45人が本棚に入れています
本棚に追加
「吉野くん!」
課長が鋭い声で俺を呼ぶ。
「はーい」
どうせ大した用事ではないだろうと、俺はゆっくり立ち上がり時間をかけて課長の席まで歩いていった。
「何でしょうか」
「君、長谷川産業さんへの工程表、作ったのか?」
課長の言葉に俺は息を呑む。すっかり忘れていたのだ。
「……あー、まだでーす」
「納期は来週の水曜日だろう。今日は何曜日?」
「金曜です……」
金曜日だしもう15時を過ぎている。
「どうするつもりなんだ?」
「月曜にちゃちゃっと作りますよ」
すこし焦りながらも俺は明るい声を出した。この上司の前でうろたえたら更に叱責が飛んでくるので、とにかく余裕ある態度を貫かないといけない。
「まさかノーチェックで先方に渡すつもりじゃないだろうな」
「あー、駄目っすか?」
課長は眉間に指を当てて深い溜息をついた。
「……君は1か月前にそれをやって古沢商事さんに契約を切られそうになっただろう」
確かにそんなこともあったっけ。でも、古沢商事の怒りの原因は俺だけじゃないんだけどな。そもそも、現場の社員がやらかしたのを営業の俺がフォローして、それ自体は向こうも評価してくれている。ただ、書類にいくつか不備があったのが、ちょっと逆鱗に触れただけで……ん?「ちょっと」と「逆鱗」って矛盾してるかな。

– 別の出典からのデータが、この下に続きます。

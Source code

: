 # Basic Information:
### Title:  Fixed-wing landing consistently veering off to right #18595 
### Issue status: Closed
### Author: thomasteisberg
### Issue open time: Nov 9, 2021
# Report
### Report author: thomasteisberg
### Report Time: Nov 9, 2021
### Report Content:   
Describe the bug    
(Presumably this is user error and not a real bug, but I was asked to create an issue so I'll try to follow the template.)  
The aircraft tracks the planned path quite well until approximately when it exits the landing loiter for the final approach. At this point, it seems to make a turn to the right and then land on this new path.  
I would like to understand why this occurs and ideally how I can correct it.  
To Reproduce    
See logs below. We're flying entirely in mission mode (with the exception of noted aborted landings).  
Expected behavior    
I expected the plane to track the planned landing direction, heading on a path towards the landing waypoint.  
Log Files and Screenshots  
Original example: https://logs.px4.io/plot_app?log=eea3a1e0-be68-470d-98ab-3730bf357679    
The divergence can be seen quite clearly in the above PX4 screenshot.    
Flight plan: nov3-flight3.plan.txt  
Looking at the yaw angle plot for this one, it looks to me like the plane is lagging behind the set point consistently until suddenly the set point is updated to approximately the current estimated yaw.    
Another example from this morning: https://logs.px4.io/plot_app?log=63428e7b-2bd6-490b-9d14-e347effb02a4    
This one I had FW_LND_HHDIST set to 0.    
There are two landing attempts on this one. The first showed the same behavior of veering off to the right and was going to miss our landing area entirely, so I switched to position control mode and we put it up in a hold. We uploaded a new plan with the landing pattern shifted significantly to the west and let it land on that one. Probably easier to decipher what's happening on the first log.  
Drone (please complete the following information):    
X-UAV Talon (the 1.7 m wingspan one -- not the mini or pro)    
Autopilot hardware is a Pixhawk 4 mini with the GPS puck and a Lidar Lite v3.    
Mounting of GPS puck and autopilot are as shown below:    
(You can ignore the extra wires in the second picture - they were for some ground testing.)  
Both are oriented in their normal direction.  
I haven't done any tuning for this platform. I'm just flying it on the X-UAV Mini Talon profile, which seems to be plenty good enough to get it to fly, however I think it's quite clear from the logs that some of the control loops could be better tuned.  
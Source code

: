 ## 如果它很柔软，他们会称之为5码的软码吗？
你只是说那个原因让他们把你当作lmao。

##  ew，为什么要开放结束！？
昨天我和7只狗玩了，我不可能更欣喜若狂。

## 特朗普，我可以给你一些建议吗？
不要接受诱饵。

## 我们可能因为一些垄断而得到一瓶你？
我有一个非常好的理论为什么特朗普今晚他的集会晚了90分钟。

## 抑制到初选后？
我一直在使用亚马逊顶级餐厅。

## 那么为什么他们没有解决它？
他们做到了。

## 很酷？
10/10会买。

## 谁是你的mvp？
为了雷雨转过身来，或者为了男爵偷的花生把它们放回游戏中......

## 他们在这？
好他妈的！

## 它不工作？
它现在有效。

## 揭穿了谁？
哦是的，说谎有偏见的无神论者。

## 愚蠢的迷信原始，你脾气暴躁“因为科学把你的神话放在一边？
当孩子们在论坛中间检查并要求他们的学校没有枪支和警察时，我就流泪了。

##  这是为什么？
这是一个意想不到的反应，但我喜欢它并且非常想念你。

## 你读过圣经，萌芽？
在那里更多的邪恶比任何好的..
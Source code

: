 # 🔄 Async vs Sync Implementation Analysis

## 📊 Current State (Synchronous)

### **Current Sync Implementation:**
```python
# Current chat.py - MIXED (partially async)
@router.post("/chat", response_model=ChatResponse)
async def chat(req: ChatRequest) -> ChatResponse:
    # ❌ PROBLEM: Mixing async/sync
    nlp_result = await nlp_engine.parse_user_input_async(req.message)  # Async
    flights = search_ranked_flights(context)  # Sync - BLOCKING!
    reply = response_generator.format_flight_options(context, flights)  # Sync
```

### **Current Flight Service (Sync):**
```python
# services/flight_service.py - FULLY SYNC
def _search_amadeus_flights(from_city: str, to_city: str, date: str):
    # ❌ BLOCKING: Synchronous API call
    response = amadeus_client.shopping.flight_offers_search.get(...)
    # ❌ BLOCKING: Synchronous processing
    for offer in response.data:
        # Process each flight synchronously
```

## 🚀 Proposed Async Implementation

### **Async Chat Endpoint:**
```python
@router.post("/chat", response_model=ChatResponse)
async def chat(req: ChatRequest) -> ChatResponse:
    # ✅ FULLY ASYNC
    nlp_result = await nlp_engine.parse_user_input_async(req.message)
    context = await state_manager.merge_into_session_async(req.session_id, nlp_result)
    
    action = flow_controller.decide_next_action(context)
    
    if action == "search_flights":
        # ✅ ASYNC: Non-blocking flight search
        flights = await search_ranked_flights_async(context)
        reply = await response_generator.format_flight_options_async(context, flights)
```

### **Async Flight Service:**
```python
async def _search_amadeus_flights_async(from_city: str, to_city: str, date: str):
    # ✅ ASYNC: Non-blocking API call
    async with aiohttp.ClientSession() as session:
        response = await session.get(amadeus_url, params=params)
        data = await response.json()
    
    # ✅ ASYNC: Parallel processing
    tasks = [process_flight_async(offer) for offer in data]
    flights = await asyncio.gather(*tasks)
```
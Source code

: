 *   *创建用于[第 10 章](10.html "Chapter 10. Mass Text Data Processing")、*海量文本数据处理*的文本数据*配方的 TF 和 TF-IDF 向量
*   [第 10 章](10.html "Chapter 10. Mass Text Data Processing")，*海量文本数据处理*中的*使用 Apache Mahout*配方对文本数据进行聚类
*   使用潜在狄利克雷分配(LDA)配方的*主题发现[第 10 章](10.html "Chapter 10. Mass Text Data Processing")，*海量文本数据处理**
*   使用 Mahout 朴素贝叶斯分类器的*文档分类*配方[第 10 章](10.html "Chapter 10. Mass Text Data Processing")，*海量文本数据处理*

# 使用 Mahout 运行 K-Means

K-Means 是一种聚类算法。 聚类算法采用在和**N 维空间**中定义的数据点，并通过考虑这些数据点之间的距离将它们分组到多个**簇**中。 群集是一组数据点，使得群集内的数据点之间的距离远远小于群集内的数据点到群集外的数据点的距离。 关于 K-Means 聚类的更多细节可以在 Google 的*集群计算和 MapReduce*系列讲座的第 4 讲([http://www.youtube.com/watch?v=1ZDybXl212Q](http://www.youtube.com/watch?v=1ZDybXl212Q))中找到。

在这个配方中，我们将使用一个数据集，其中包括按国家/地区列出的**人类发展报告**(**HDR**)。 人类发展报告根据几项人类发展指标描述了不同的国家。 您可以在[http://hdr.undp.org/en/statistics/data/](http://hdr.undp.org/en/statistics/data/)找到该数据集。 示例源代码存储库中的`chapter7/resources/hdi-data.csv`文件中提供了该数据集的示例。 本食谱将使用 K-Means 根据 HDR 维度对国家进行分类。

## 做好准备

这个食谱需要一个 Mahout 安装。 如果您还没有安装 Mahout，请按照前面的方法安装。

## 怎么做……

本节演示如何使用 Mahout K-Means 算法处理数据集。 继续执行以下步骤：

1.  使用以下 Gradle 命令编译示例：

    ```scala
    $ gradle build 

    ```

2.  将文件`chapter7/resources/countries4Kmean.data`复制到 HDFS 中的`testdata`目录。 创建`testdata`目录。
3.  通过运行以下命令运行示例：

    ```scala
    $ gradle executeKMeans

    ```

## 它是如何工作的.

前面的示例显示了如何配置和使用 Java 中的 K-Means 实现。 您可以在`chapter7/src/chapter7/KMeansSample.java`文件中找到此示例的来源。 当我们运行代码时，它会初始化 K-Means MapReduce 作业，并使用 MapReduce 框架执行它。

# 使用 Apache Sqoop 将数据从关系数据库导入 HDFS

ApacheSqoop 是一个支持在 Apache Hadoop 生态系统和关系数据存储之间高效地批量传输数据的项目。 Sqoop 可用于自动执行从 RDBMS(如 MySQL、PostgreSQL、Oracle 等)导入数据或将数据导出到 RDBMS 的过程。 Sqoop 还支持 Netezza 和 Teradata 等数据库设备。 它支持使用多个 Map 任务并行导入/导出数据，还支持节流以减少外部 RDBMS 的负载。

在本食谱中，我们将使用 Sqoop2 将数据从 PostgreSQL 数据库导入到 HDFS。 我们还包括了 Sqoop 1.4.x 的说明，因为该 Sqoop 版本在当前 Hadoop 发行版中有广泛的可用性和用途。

「あの時、君の作る書類は私と係長で確認すると伝えたはずだが」
「じゃあ、月曜の午前中には仕上げるんで、午後に見て貰えれば」
「月曜日は私はずっと会議、係長は午後出張」
「それなら火曜日に」
「火、水と私は泊まりで出張だし、係長は休暇を申請している」
「そりゃ困りましたね」
軽めに言ったら課長に睨まれてしまった。でも、急な仕事が入って作業が進まなかったのもあるし(そのまま忘れてしまったのだが)、仕方がないじゃないか。しかしこれ以上議論するのも面倒臭かったので、俺はさっさと引き下がることにした。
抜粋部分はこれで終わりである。